TASK: Set down all the lines below, each one exactly as shown.

PROVIDED ENTRIES:
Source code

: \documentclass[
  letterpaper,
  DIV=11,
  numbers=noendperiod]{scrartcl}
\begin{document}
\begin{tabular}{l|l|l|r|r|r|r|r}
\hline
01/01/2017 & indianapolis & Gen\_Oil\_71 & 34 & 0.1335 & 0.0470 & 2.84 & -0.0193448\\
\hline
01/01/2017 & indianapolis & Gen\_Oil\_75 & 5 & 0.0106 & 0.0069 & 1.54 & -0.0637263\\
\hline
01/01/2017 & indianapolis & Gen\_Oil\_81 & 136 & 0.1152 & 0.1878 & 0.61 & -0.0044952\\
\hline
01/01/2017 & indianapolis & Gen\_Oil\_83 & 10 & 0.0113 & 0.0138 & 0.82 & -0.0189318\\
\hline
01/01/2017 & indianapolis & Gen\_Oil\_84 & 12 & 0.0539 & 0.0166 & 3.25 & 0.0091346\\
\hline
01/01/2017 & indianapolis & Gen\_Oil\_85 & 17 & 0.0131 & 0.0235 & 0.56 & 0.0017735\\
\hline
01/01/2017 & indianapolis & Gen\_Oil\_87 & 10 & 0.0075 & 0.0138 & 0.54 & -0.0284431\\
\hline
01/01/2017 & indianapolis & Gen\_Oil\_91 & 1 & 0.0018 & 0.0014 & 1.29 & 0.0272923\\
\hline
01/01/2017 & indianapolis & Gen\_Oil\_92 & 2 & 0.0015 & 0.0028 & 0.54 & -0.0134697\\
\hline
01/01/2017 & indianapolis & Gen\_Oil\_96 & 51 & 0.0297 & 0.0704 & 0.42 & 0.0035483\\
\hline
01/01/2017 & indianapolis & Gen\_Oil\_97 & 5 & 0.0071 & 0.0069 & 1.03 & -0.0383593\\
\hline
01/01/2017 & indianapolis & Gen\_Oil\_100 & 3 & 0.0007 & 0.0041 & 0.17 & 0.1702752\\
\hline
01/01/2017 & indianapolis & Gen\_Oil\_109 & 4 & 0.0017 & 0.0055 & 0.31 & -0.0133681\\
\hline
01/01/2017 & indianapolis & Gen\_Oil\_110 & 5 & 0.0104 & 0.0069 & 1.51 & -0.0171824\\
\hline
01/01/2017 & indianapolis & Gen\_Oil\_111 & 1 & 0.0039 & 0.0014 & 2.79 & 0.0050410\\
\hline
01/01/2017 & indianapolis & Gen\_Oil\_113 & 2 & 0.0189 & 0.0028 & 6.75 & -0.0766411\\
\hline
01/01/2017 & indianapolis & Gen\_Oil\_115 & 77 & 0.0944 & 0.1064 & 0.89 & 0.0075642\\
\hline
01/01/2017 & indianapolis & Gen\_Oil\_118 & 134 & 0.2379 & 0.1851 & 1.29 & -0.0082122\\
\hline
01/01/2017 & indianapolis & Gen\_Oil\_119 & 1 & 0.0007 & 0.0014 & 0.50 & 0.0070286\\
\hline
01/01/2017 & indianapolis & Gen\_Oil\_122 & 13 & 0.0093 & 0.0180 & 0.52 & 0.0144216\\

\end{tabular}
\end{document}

SOLUTION TO THE PROBLEM:
Source code

: \documentclass[
  letterpaper,
  DIV=11,
  numbers=noendperiod]{scrartcl}
\begin{document}
\begin{tabular}{l|l|l|r|r|r|r|r}
\hline
01/01/2017 & indianapolis & Gen\_Oil\_71 & 34 & 0.1335 & 0.0470 & 2.84 & -0.0193448\\
\hline
01/01/2017 & indianapolis & Gen\_Oil\_75 & 5 & 0.0106 & 0.0069 & 1.54 & -0.0637263\\
\hline
01/01/2017 & indianapolis & Gen\_Oil\_81 & 136 & 0.1152 & 0.1878 & 0.61 & -0.0044952\\
\hline
01/01/2017 & indianapolis & Gen\_Oil\_83 & 10 & 0.0113 & 0.0138 & 0.82 & -0.0189318\\
\hline
01/01/2017 & indianapolis & Gen\_Oil\_84 & 12 & 0.0539 & 0.0166 & 3.25 & 0.0091346\\
\hline
01/01/2017 & indianapolis & Gen\_Oil\_85 & 17 & 0.0131 & 0.0235 & 0.56 & 0.0017735\\
\hline
01/01/2017 & indianapolis & Gen\_Oil\_87 & 10 & 0.0075 & 0.0138 & 0.54 & -0.0284431\\
\hline
01/01/2017 & indianapolis & Gen\_Oil\_91 & 1 & 0.0018 & 0.0014 & 1.29 & 0.0272923\\
\hline
01/01/2017 & indianapolis & Gen\_Oil\_92 & 2 & 0.0015 & 0.0028 & 0.54 & -0.0134697\\
\hline
01/01/2017 & indianapolis & Gen\_Oil\_96 & 51 & 0.0297 & 0.0704 & 0.42 & 0.0035483\\
\hline
01/01/2017 & indianapolis & Gen\_Oil\_97 & 5 & 0.0071 & 0.0069 & 1.03 & -0.0383593\\
\hline
01/01/2017 & indianapolis & Gen\_Oil\_100 & 3 & 0.0007 & 0.0041 & 0.17 & 0.1702752\\
\hline
01/01/2017 & indianapolis & Gen\_Oil\_109 & 4 & 0.0017 & 0.0055 & 0.31 & -0.0133681\\
\hline
01/01/2017 & indianapolis & Gen\_Oil\_110 & 5 & 0.0104 & 0.0069 & 1.51 & -0.0171824\\
\hline
01/01/2017 & indianapolis & Gen\_Oil\_111 & 1 & 0.0039 & 0.0014 & 2.79 & 0.0050410\\
\hline
01/01/2017 & indianapolis & Gen\_Oil\_113 & 2 & 0.0189 & 0.0028 & 6.75 & -0.0766411\\
\hline
01/01/2017 & indianapolis & Gen\_Oil\_115 & 77 & 0.0944 & 0.1064 & 0.89 & 0.0075642\\
\hline
01/01/2017 & indianapolis & Gen\_Oil\_118 & 134 & 0.2379 & 0.1851 & 1.29 & -0.0082122\\
\hline
01/01/2017 & indianapolis & Gen\_Oil\_119 & 1 & 0.0007 & 0.0014 & 0.50 & 0.0070286\\
\hline
01/01/2017 & indianapolis & Gen\_Oil\_122 & 13 & 0.0093 & 0.0180 & 0.52 & 0.0144216\\

\end{tabular}
\end{document}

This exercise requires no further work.